▶ [The input]:
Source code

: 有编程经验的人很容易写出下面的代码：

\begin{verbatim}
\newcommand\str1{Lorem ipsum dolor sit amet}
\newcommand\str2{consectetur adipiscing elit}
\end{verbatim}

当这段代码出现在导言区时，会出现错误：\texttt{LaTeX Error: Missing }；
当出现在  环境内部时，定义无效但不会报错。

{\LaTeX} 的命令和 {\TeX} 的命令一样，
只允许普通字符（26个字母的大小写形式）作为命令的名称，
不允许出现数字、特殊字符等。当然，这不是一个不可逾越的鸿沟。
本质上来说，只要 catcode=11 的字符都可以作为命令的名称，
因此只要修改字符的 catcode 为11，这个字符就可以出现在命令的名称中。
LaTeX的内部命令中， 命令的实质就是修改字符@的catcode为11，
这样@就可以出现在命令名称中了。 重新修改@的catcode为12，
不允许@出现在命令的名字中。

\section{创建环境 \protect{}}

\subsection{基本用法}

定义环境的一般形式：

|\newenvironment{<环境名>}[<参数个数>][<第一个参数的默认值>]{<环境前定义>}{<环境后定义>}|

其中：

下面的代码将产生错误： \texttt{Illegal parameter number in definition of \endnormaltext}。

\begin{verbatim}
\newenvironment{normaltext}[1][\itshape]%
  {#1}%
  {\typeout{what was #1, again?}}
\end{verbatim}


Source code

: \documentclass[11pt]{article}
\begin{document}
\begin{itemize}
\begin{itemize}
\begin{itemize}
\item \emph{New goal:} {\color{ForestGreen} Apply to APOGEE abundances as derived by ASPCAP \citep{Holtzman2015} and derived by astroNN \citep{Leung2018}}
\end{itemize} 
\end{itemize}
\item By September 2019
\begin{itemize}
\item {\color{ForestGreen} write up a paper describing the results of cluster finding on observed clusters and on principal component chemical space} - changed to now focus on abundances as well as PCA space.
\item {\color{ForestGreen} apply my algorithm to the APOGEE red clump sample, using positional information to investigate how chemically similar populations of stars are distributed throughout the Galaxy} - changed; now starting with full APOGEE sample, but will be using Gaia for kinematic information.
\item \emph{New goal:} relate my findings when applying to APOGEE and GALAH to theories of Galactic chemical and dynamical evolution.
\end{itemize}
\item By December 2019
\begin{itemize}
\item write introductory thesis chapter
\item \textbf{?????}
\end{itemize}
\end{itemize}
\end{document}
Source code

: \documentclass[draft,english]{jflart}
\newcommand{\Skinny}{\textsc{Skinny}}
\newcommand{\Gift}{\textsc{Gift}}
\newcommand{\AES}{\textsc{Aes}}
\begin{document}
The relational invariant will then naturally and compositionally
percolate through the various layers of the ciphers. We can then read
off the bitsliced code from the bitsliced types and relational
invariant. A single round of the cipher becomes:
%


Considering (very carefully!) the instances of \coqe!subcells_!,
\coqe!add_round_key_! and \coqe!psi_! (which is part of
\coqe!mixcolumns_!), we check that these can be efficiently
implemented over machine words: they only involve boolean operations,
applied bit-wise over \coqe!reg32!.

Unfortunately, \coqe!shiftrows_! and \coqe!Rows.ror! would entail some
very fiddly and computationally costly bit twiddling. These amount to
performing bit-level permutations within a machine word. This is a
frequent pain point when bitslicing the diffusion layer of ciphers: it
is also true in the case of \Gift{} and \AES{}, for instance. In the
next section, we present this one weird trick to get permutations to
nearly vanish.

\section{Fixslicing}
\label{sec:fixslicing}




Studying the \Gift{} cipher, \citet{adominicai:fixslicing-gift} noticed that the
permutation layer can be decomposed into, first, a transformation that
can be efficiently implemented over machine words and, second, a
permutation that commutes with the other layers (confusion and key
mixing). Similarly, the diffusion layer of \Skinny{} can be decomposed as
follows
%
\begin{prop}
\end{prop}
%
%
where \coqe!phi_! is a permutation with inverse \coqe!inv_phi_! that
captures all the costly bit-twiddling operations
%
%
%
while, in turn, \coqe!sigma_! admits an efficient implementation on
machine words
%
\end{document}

▶ [Required work]: Each line above that carries the string "decomposed" has to be returned.

▶ [Your response]:
permutation layer can be decomposed into, first, a transformation that
mixing). Similarly, the diffusion layer of \Skinny{} can be decomposed as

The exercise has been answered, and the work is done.